In your copy, include every line of the listing below exactly but none of the pictures.

* _SUPPLIED RECORDS_:
________________________________________
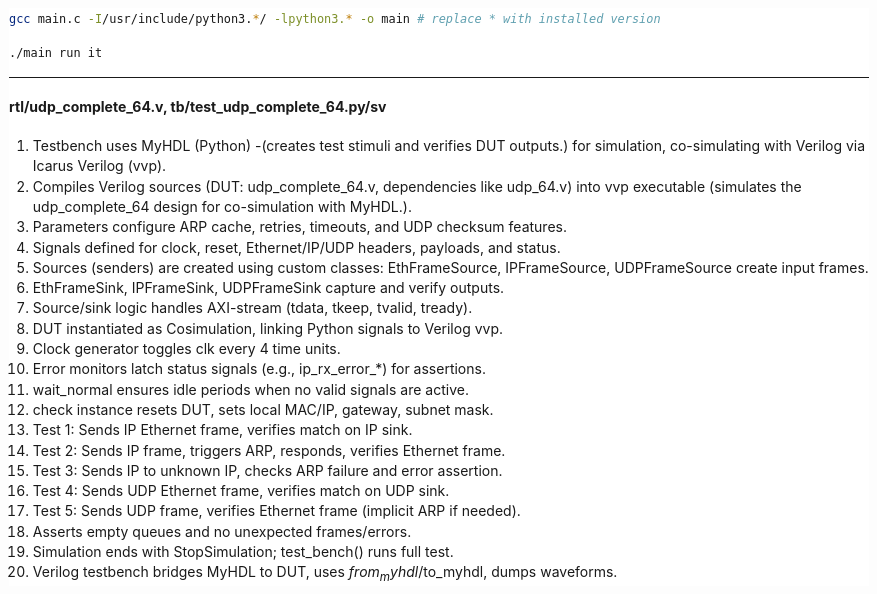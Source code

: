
 ```bash
gcc main.c -I/usr/include/python3.*/ -lpython3.* -o main # replace * with installed version
```

```bash
./main run it
```


-----------------
#### rtl/udp_complete_64.v, tb/test_udp_complete_64.py/sv
1. Testbench uses MyHDL (Python) -(creates test stimuli and verifies DUT outputs.) for simulation, co-simulating with Verilog via Icarus Verilog (vvp).
2. Compiles Verilog sources (DUT: udp_complete_64.v, dependencies like udp_64.v) into vvp executable (simulates the udp_complete_64 design for co-simulation with MyHDL.).
3. Parameters configure ARP cache, retries, timeouts, and UDP checksum features.
4. Signals defined for clock, reset, Ethernet/IP/UDP headers, payloads, and status.
5. Sources (senders) are created using custom classes: EthFrameSource, IPFrameSource, UDPFrameSource create input frames.
6. EthFrameSink, IPFrameSink, UDPFrameSink capture and verify outputs.
7. Source/sink logic handles AXI-stream (tdata, tkeep, tvalid, tready).
8. DUT instantiated as Cosimulation, linking Python signals to Verilog vvp.
9. Clock generator toggles clk every 4 time units.
10. Error monitors latch status signals (e.g., ip_rx_error_*) for assertions.
11. wait_normal ensures idle periods when no valid signals are active.
12. check instance resets DUT, sets local MAC/IP, gateway, subnet mask.
13. Test 1: Sends IP Ethernet frame, verifies match on IP sink.
14. Test 2: Sends IP frame, triggers ARP, responds, verifies Ethernet frame.
15. Test 3: Sends IP to unknown IP, checks ARP failure and error assertion.
16. Test 4: Sends UDP Ethernet frame, verifies match on UDP sink.
17. Test 5: Sends UDP frame, verifies Ethernet frame (implicit ARP if needed).
18. Asserts empty queues and no unexpected frames/errors.
19. Simulation ends with StopSimulation; test_bench() runs full test.
20. Verilog testbench bridges MyHDL to DUT, uses $from_myhdl/$to_myhdl, dumps waveforms.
________________________________________
* _FINAL ANSWER_:
Source code

:
 ```bash
gcc main.c -I/usr/include/python3.*/ -lpython3.* -o main # replace * with installed version
```

```bash
./main run it
```


-----------------
#### rtl/udp_complete_64.v, tb/test_udp_complete_64.py/sv
1. Testbench uses MyHDL (Python) -(creates test stimuli and verifies DUT outputs.) for simulation, co-simulating with Verilog via Icarus Verilog (vvp).
2. Compiles Verilog sources (DUT: udp_complete_64.v, dependencies like udp_64.v) into vvp executable (simulates the udp_complete_64 design for co-simulation with MyHDL.).
3. Parameters configure ARP cache, retries, timeouts, and UDP checksum features.
4. Signals defined for clock, reset, Ethernet/IP/UDP headers, payloads, and status.
5. Sources (senders) are created using custom classes: EthFrameSource, IPFrameSource, UDPFrameSource create input frames.
6. EthFrameSink, IPFrameSink, UDPFrameSink capture and verify outputs.
7. Source/sink logic handles AXI-stream (tdata, tkeep, tvalid, tready).
8. DUT instantiated as Cosimulation, linking Python signals to Verilog vvp.
9. Clock generator toggles clk every 4 time units.
10. Error monitors latch status signals (e.g., ip_rx_error_*) for assertions.
11. wait_normal ensures idle periods when no valid signals are active.
12. check instance resets DUT, sets local MAC/IP, gateway, subnet mask.
13. Test 1: Sends IP Ethernet frame, verifies match on IP sink.
14. Test 2: Sends IP frame, triggers ARP, responds, verifies Ethernet frame.
15. Test 3: Sends IP to unknown IP, checks ARP failure and error assertion.
16. Test 4: Sends UDP Ethernet frame, verifies match on UDP sink.
17. Test 5: Sends UDP frame, verifies Ethernet frame (implicit ARP if needed).
18. Asserts empty queues and no unexpected frames/errors.
19. Simulation ends with StopSimulation; test_bench() runs full test.
20. Verilog testbench bridges MyHDL to DUT, uses $from_myhdl/$to_myhdl, dumps waveforms.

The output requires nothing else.